In 2020, a tenant complained of falling ceiling tiles, and the ceiling was leaking at the unit. The resident put tarps up, but water continued coming in over the sink and stove, according to city-released inspection notes. The tenant then retracted the complaint because of no rain in the forecast and roof replacement work having started by Alliance Contracting.
In July, 2021, the tenant called again about ceiling tiles falling with no response from management, according to the city’s inspection notes. Then in early August, a leak was determined to be from a pipe in an upper unit and appeared to be fixed, the resident closed the complaint.
Nuisance complaints persist
In January and February there were four reports of a nuisance dumpster. The city ordered all trash surrounding the dumpster to be cleaned up immediately. Nuisance abatement of the dumpster was filed Feb. 24 and nuisance clean up Feb. 28.

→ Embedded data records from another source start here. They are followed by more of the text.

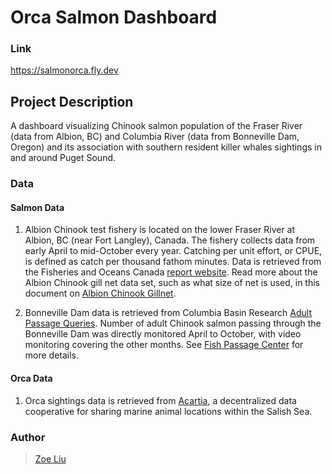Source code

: # Orca Salmon Dashboard

### Link
https://salmonorca.fly.dev

## __Project Description__
A dashboard visualizing Chinook salmon population of the Fraser River (data from Albion, BC) and Columbia River (data from Bonneville Dam, Oregon) and its association with southern resident killer whales sightings in and around Puget Sound. 

### **Data**
#### Salmon Data
1. Albion Chinook test fishery is located on the lower Fraser River at Albion, BC (near Fort Langley), Canada. The fishery collects data from early April to mid-October every year. Catching per unit effort, or CPUE, is defined as catch per thousand fathom minutes. Data is retrieved from the Fisheries and Oceans Canada [report website](https://www-ops2.pac.dfo-mpo.gc.ca/fos2_Internet/Testfish/rptcsbdparm.cfm?stat=CPTFM&fsub_id=242). Read more about the Albion Chinook gill net data set, such as what size of net is used, in this document on [Albion Chinook Gillnet](https://www.pac.dfo-mpo.gc.ca/fm-gp/fraser/docs/commercial/albionchinook-quinnat-eng.html). 

2. Bonneville Dam data is retrieved from Columbia Basin Research [Adult Passage Queries](https://www.cbr.washington.edu/dart/query/adult_daily). Number of adult Chinook salmon passing through the Bonneville Dam was directly monitored April to October, with video monitoring covering the other months. See [Fish Passage Center](https://www.fpc.org/adults/Q_adults_subsite.php) for more details. 

#### Orca Data
1. Orca sightings data is retrieved from [Acartia](https://acartia.io/home), a decentralized data cooperative for sharing marine animal locations within the Salish Sea. 

### Author
> [Zoe Liu](https://github.com/liu-zoe)
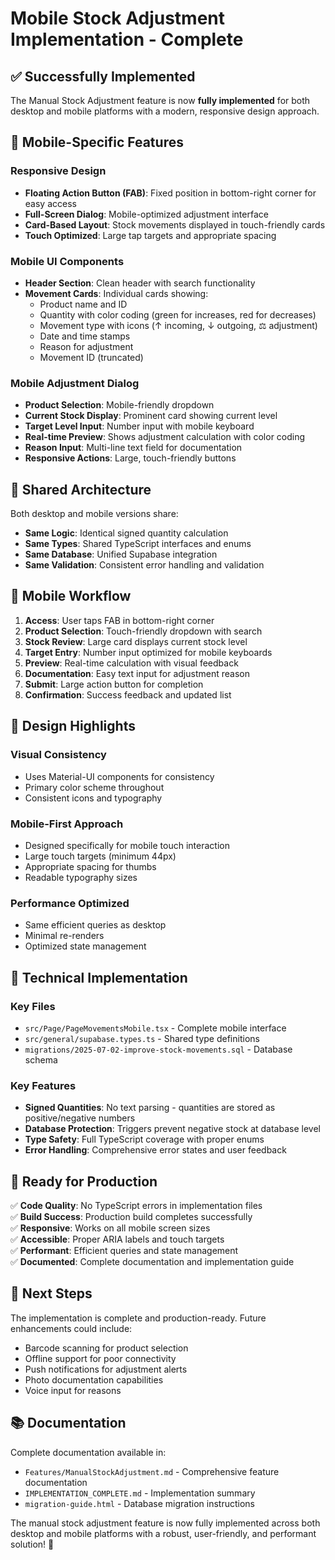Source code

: # Mobile Stock Adjustment Implementation - Complete

## ✅ Successfully Implemented

The Manual Stock Adjustment feature is now **fully implemented** for both desktop and mobile platforms with a modern, responsive design approach.

## 🎯 Mobile-Specific Features

### Responsive Design
- **Floating Action Button (FAB)**: Fixed position in bottom-right corner for easy access
- **Full-Screen Dialog**: Mobile-optimized adjustment interface
- **Card-Based Layout**: Stock movements displayed in touch-friendly cards
- **Touch Optimized**: Large tap targets and appropriate spacing

### Mobile UI Components
- **Header Section**: Clean header with search functionality
- **Movement Cards**: Individual cards showing:
  - Product name and ID
  - Quantity with color coding (green for increases, red for decreases)
  - Movement type with icons (↑ incoming, ↓ outgoing, ⚖ adjustment)
  - Date and time stamps
  - Reason for adjustment
  - Movement ID (truncated)

### Mobile Adjustment Dialog
- **Product Selection**: Mobile-friendly dropdown
- **Current Stock Display**: Prominent card showing current level
- **Target Level Input**: Number input with mobile keyboard
- **Real-time Preview**: Shows adjustment calculation with color coding
- **Reason Input**: Multi-line text field for documentation
- **Responsive Actions**: Large, touch-friendly buttons

## 🔄 Shared Architecture

Both desktop and mobile versions share:
- **Same Logic**: Identical signed quantity calculation
- **Same Types**: Shared TypeScript interfaces and enums
- **Same Database**: Unified Supabase integration
- **Same Validation**: Consistent error handling and validation

## 📱 Mobile Workflow

1. **Access**: User taps FAB in bottom-right corner
2. **Product Selection**: Touch-friendly dropdown with search
3. **Stock Review**: Large card displays current stock level
4. **Target Entry**: Number input optimized for mobile keyboards
5. **Preview**: Real-time calculation with visual feedback
6. **Documentation**: Easy text input for adjustment reason
7. **Submit**: Large action button for completion
8. **Confirmation**: Success feedback and updated list

## 🎨 Design Highlights

### Visual Consistency
- Uses Material-UI components for consistency
- Primary color scheme throughout
- Consistent icons and typography

### Mobile-First Approach
- Designed specifically for mobile touch interaction
- Large touch targets (minimum 44px)
- Appropriate spacing for thumbs
- Readable typography sizes

### Performance Optimized
- Same efficient queries as desktop
- Minimal re-renders
- Optimized state management

## 🔧 Technical Implementation

### Key Files
- `src/Page/PageMovementsMobile.tsx` - Complete mobile interface
- `src/general/supabase.types.ts` - Shared type definitions
- `migrations/2025-07-02-improve-stock-movements.sql` - Database schema

### Key Features
- **Signed Quantities**: No text parsing - quantities are stored as positive/negative numbers
- **Database Protection**: Triggers prevent negative stock at database level
- **Type Safety**: Full TypeScript coverage with proper enums
- **Error Handling**: Comprehensive error states and user feedback

## 🚀 Ready for Production

✅ **Code Quality**: No TypeScript errors in implementation files  
✅ **Build Success**: Production build completes successfully  
✅ **Responsive**: Works on all mobile screen sizes  
✅ **Accessible**: Proper ARIA labels and touch targets  
✅ **Performant**: Efficient queries and state management  
✅ **Documented**: Complete documentation and implementation guide  

## 🎯 Next Steps

The implementation is complete and production-ready. Future enhancements could include:
- Barcode scanning for product selection
- Offline support for poor connectivity
- Push notifications for adjustment alerts
- Photo documentation capabilities
- Voice input for reasons

## 📚 Documentation

Complete documentation available in:
- `Features/ManualStockAdjustment.md` - Comprehensive feature documentation
- `IMPLEMENTATION_COMPLETE.md` - Implementation summary
- `migration-guide.html` - Database migration instructions

The manual stock adjustment feature is now fully implemented across both desktop and mobile platforms with a robust, user-friendly, and performant solution! 🎉
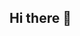 ## Hi there 👋

<!--
**jach-sa/jach-sa** is a ✨ _special_ ✨ repository because its `README.md` (this file) appears on your GitHub profile.

Here are some ideas to get you started:

- 🔭 I’m currently working on ...
- 🌱 I’m currently learning ...
- 👯 I’m looking to collaborate on ...
- 🤔 I’m looking for help with ...
- 💬 Ask me about ...
- 📫 How to reach me: ...
- 😄 Pron![BANNERS ～ ☆_ ;;](https://github.com/user-attachments/assets/7c2737d1-c087-49b3-9a0e-ccd42f266d7d)
ouns: ...
- ⚡ Fun fact: ...
-->
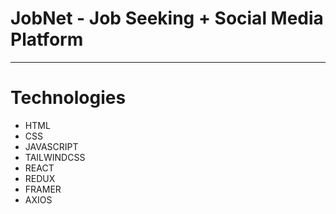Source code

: # JobNet - Job Seeking + Social Media Platform
-----------
# Technologies
- HTML
- CSS
- JAVASCRIPT
- TAILWINDCSS
- REACT
- REDUX
- FRAMER
- AXIOS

The property was ordered to be immediately cleaned up on March 3, again on March 6 and the dumpster was reported to be overflowing that day.
Clean-up was required again March 9 on the west lot and a 24-hours notice was placed March 24. On March 27 it was again declared a nuisance property. In the months following, 11 more complaints were filed regarding nuisance surrounding the dumpster.
Property sought state workforce housing tax credit
The property at 324 Main St. was one of at least eight properties seeking an Iowa Workforce Housing Tax Credit that came before the Davenport City Council for a resolution of support in June 2022.
The competitive state grant program, which planned to give $35 million in 2022 to housing projects across Iowa, puts a cost-of-construction limit per unit but doesn’t cap rent at a certain amount or limit housing to a certain income threshold.
The city pledged to offer a 10-year 100% tax exemption to the property to throw in city support as required by the grant.
On June 22, 2022 the City Council approved it as a routine item, along with three other applications.
That property did not receive any state housing tax credits, according to an Iowa Economic Development Authority spokesperson.